What is your view of “method-based” delay analysis? Indispensable? A good dinner topic? An elaborate deception? Many in our industry still take the latter view.
Why do people remain sceptical (to put it mildly) about the use of delay methodologies? One reason is that we still hear stories about analysts disappearing into a theoretical world, disconnected from reality or sense. So the question keeps coming up: are any of the methodologies actually better than a “common sense” approach? The question arose again recently in an Australian court case – White Constructions Pty Ltd versus PBS Holdings Pty Ltd.

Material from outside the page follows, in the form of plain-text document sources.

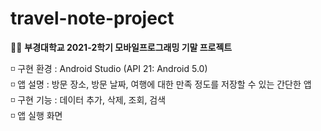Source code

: # travel-note-project
👩‍💻 **부경대학교 2021-2학기 모바일프로그래밍 기말 프로젝트**
       
◽ 구현 환경 : Android Studio (API 21: Android 5.0)   
◽ 앱 설명 : 방문 장소, 방문 날짜, 여행에 대한 만족 정도를 저장할 수 있는 간단한 앱   
◽ 구현 기능 : 데이터 추가, 삭제, 조회, 검색    
◽ 앱 실행 화면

Here, a housing developer (White) engaged sewer designers and water services coordinators (“the designers”) to produce designs for a sewerage system that would be approved by the relevant authority, Sydney Water. The initial designs failed to get approval. Although a redesigned system was later approved, White sued the designers for failure to produce compliant designs within a reasonable time, causing (White said) additional payments to contractors of AUS$1.9 million.
Note that this action was not a traditional delay/extension of time claim; it was for recovery of general damages from designers. Nevertheless, the same basic questions had to be answered, namely, did the delay in producing a compliant design cause delay to the completion of the build and, if so, by how much?
Each party engaged a delay expert to produce a report. White’s expert used an “as-planned-versus-as-built windows” analysis which concluded that the design issue had caused a delay of 240 days. The designers’ expert said that the delay was only 19 days, using a “collapsed as-built” method.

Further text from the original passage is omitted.